Message: 4 Date: Wed, 29 Apr 2015 08:35:29 -0500 From: Matt Garman matthew.garman@gmail.com To: CentOS mailing list centos@centos.org Subject: [CentOS] nfs (or tcp or scheduler) changes between centos 5 and 6? Message-ID: CAJvUf-CyTg8ZiGq3OXRLKw7s1K2dGx1gqo_2XwOAXXQty=RHZQ@mail.gmail.com Content-Type: text/plain; charset=UTF-8
We have a "compute cluster" of about 100 machines that do a read-only NFS mount to a big NAS filer (a NetApp FAS6280). The jobs running on these boxes are analysis/simulation jobs that constantly read data off the NAS.
We recently upgraded all these machines from CentOS 5.7 to CentOS 6.5. We did a "piecemeal" upgrade, usually upgrading five or so machines at a time, every few days. We noticed improved performance on the CentOS 6 boxes. But as the number of CentOS 6 boxes increased, we actually saw performance on the CentOS 5 boxes decrease. By the time we had only a few CentOS 5 boxes left, they were performing so badly as to be effectively worthless.
What we observed in parallel to this upgrade process was that the read latency on our NetApp device skyrocketed. This in turn caused all compute jobs to actually run slower, as it seemed to move the bottleneck from the client servers' OS to the NetApp. This is somewhat counter-intuitive: CentOS 6 performs faster, but actually results in net performance loss because it creates a bottleneck on our centralized storage.

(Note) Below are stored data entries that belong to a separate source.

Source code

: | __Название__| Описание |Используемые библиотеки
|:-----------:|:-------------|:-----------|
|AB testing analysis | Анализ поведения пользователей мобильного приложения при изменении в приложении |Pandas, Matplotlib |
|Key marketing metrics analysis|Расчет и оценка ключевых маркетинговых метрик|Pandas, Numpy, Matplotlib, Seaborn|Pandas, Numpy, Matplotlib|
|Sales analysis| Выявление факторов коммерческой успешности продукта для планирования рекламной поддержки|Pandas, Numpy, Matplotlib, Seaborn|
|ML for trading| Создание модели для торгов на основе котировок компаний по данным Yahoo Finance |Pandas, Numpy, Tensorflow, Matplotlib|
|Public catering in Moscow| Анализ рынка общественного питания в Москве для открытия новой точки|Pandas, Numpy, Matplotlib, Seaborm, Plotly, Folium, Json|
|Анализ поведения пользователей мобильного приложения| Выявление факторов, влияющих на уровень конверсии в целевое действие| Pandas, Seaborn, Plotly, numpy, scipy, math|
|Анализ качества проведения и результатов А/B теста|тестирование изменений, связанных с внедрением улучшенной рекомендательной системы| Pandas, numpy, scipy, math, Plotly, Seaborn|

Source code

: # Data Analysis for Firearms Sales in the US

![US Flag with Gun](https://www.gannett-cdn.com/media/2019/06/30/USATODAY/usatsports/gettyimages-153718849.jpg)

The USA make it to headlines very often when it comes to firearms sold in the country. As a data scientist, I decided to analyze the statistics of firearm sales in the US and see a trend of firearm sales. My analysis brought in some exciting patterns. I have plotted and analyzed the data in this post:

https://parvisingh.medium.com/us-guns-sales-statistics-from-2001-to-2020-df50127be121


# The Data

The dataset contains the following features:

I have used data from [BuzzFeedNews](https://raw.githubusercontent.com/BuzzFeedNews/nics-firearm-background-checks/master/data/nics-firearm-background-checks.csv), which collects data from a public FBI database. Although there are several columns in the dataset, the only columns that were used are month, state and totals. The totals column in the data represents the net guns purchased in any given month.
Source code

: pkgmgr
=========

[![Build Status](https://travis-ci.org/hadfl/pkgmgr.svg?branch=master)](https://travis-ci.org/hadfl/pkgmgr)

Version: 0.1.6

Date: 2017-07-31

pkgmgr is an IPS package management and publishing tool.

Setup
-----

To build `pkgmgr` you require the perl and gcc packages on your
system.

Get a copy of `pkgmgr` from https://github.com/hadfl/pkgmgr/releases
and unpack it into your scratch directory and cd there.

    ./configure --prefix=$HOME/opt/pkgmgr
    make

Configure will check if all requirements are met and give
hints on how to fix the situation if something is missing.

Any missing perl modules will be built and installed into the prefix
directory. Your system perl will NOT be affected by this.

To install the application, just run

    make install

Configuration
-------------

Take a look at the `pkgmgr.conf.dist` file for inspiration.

All indications are that CentOS 6 seems to be much more "aggressive" in how it does NFS reads. And likewise, CentOS 5 was very "polite", to the point that it basically got starved out by the introduction of the 6.5 boxes.

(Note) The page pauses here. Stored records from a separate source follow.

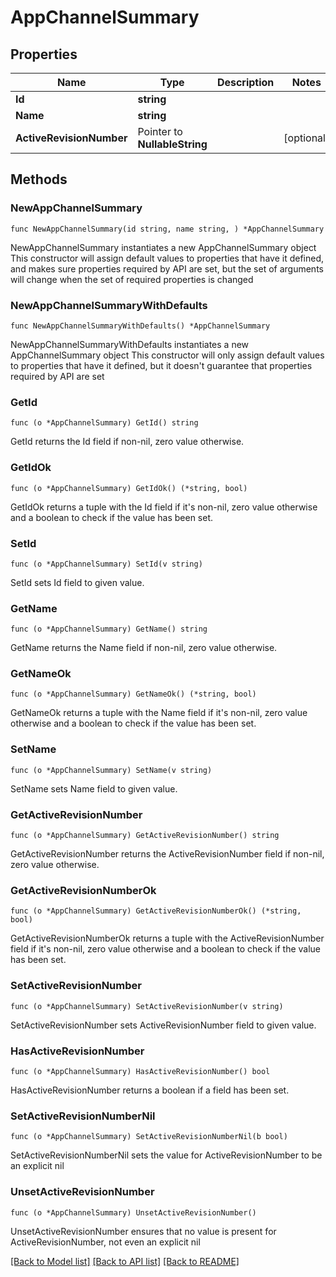 # AppChannelSummary

## Properties

Name | Type | Description | Notes
------------ | ------------- | ------------- | -------------
**Id** | **string** |  | 
**Name** | **string** |  | 
**ActiveRevisionNumber** | Pointer to **NullableString** |  | [optional] 

## Methods

### NewAppChannelSummary

`func NewAppChannelSummary(id string, name string, ) *AppChannelSummary`

NewAppChannelSummary instantiates a new AppChannelSummary object
This constructor will assign default values to properties that have it defined,
and makes sure properties required by API are set, but the set of arguments
will change when the set of required properties is changed

### NewAppChannelSummaryWithDefaults

`func NewAppChannelSummaryWithDefaults() *AppChannelSummary`

NewAppChannelSummaryWithDefaults instantiates a new AppChannelSummary object
This constructor will only assign default values to properties that have it defined,
but it doesn't guarantee that properties required by API are set

### GetId

`func (o *AppChannelSummary) GetId() string`

GetId returns the Id field if non-nil, zero value otherwise.

### GetIdOk

`func (o *AppChannelSummary) GetIdOk() (*string, bool)`

GetIdOk returns a tuple with the Id field if it's non-nil, zero value otherwise
and a boolean to check if the value has been set.

### SetId

`func (o *AppChannelSummary) SetId(v string)`

SetId sets Id field to given value.


### GetName

`func (o *AppChannelSummary) GetName() string`

GetName returns the Name field if non-nil, zero value otherwise.

### GetNameOk

`func (o *AppChannelSummary) GetNameOk() (*string, bool)`

GetNameOk returns a tuple with the Name field if it's non-nil, zero value otherwise
and a boolean to check if the value has been set.

### SetName

`func (o *AppChannelSummary) SetName(v string)`

SetName sets Name field to given value.


### GetActiveRevisionNumber

`func (o *AppChannelSummary) GetActiveRevisionNumber() string`

GetActiveRevisionNumber returns the ActiveRevisionNumber field if non-nil, zero value otherwise.

### GetActiveRevisionNumberOk

`func (o *AppChannelSummary) GetActiveRevisionNumberOk() (*string, bool)`

GetActiveRevisionNumberOk returns a tuple with the ActiveRevisionNumber field if it's non-nil, zero value otherwise
and a boolean to check if the value has been set.

### SetActiveRevisionNumber

`func (o *AppChannelSummary) SetActiveRevisionNumber(v string)`

SetActiveRevisionNumber sets ActiveRevisionNumber field to given value.

### HasActiveRevisionNumber

`func (o *AppChannelSummary) HasActiveRevisionNumber() bool`

HasActiveRevisionNumber returns a boolean if a field has been set.

### SetActiveRevisionNumberNil

`func (o *AppChannelSummary) SetActiveRevisionNumberNil(b bool)`

 SetActiveRevisionNumberNil sets the value for ActiveRevisionNumber to be an explicit nil

### UnsetActiveRevisionNumber
`func (o *AppChannelSummary) UnsetActiveRevisionNumber()`

UnsetActiveRevisionNumber ensures that no value is present for ActiveRevisionNumber, not even an explicit nil

[[Back to Model list]](../README.md#documentation-for-models) [[Back to API list]](../README.md#documentation-for-api-endpoints) [[Back to README]](../README.md)


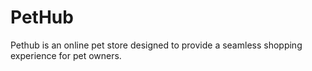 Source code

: # PetHub
Pethub is an online pet store designed to provide a seamless shopping experience for pet owners.
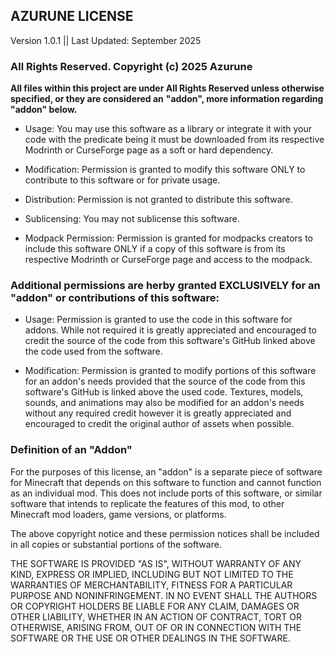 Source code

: ## AZURUNE LICENSE
Version 1.0.1 || Last Updated: September 2025

### All Rights Reserved. Copyright (c) 2025 Azurune


**All files within this project are under All Rights Reserved unless otherwise specified, or they are considered an**
**"addon", more information regarding "addon" below.**

- Usage: You may use this software as a library or integrate it with your code with the predicate being it must be
downloaded from its respective Modrinth or CurseForge page as a soft or hard dependency.

- Modification: Permission is granted to modify this software ONLY to contribute to this software or for private usage.

- Distribution: Permission is not granted to distribute this software.

- Sublicensing: You may not sublicense this software.

- Modpack Permission: Permission is granted for modpacks creators to include this software ONLY if a copy of this software
is from its respective Modrinth or CurseForge page and access to the modpack.


### Additional permissions are herby granted EXCLUSIVELY for an "addon" or contributions of this software:

- Usage: Permission is granted to use the code in this software for addons. While not required it is greatly appreciated
and encouraged to credit the source of the code from this software's GitHub linked above the code used from the software.

- Modification: Permission is granted to modify portions of this software for an addon's needs provided that the source of
the code from this software's GitHub is linked above the used code. Textures, models, sounds, and animations may also be
modified for an addon's needs without any required credit however it is greatly appreciated and encouraged to credit the
original author of assets when possible.


### Definition of an "Addon"
For the purposes of this license, an "addon" is a separate piece of software for Minecraft that depends on this software
to function and cannot function as an individual mod. This does not include ports of this software, or similar software
that intends to replicate the features of this mod, to other Minecraft mod loaders, game versions, or platforms.


The above copyright notice and these permission notices shall be included in all copies or substantial portions of the software.

THE SOFTWARE IS PROVIDED "AS IS", WITHOUT WARRANTY OF ANY KIND, EXPRESS OR
IMPLIED, INCLUDING BUT NOT LIMITED TO THE WARRANTIES OF MERCHANTABILITY,
FITNESS FOR A PARTICULAR PURPOSE AND NONINFRINGEMENT. IN NO EVENT SHALL THE
AUTHORS OR COPYRIGHT HOLDERS BE LIABLE FOR ANY CLAIM, DAMAGES OR OTHER
LIABILITY, WHETHER IN AN ACTION OF CONTRACT, TORT OR OTHERWISE, ARISING FROM,
OUT OF OR IN CONNECTION WITH THE SOFTWARE OR THE USE OR OTHER DEALINGS IN THE
SOFTWARE.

What I'm looking for is a "deep dive" list of changes to the NFS implementation between CentOS 5 and CentOS 6. Or maybe this is due to a change in the TCP stack? Or maybe the scheduler? We've tried a lot of sysctl tcp tunings, various nfs mount options, anything that's obviously different between 5 and 6... But so far we've been unable to find the "smoking gun" that causes the obvious behavior change between the two OS versions.
Just hoping that maybe someone else out there has seen something like this, or can point me to some detailed documentation that might clue me in on what to look for next.
Thanks!
You may want to try reducing sunrpc.tcp_max_slot_table_entries . In CentOS 5 the number of slots is fixed: sunrpc.tcp_slot_table_entries = 16 In CentOS 6, this number is dynamic with a maximum of sunrpc.tcp_max_slot_table_entries which by default has a value of 65536.
We put that in /etc/sysconfig/modprobe.d/sunrpc.conf: options sunrpc tcp_max_slot_table_entries=128
You can't put this in /etc/sysctl.conf because the sunrpc kernel module is loaded before sysctl -p is done.
peter
On Thu, Apr 30, 2015 at 02:24:27PM +0200, Peter van Hooft wrote:
Message: 4 Date: Wed, 29 Apr 2015 08:35:29 -0500 From: Matt Garman matthew.garman@gmail.com To: CentOS mailing list centos@centos.org Subject: [CentOS] nfs (or tcp or scheduler) changes between centos 5 and 6? Message-ID: CAJvUf-CyTg8ZiGq3OXRLKw7s1K2dGx1gqo_2XwOAXXQty=RHZQ@mail.gmail.com Content-Type: text/plain; charset=UTF-8
We have a "compute cluster" of about 100 machines that do a read-only NFS mount to a big NAS filer (a NetApp FAS6280). The jobs running on these boxes are analysis/simulation jobs that constantly read data off the NAS.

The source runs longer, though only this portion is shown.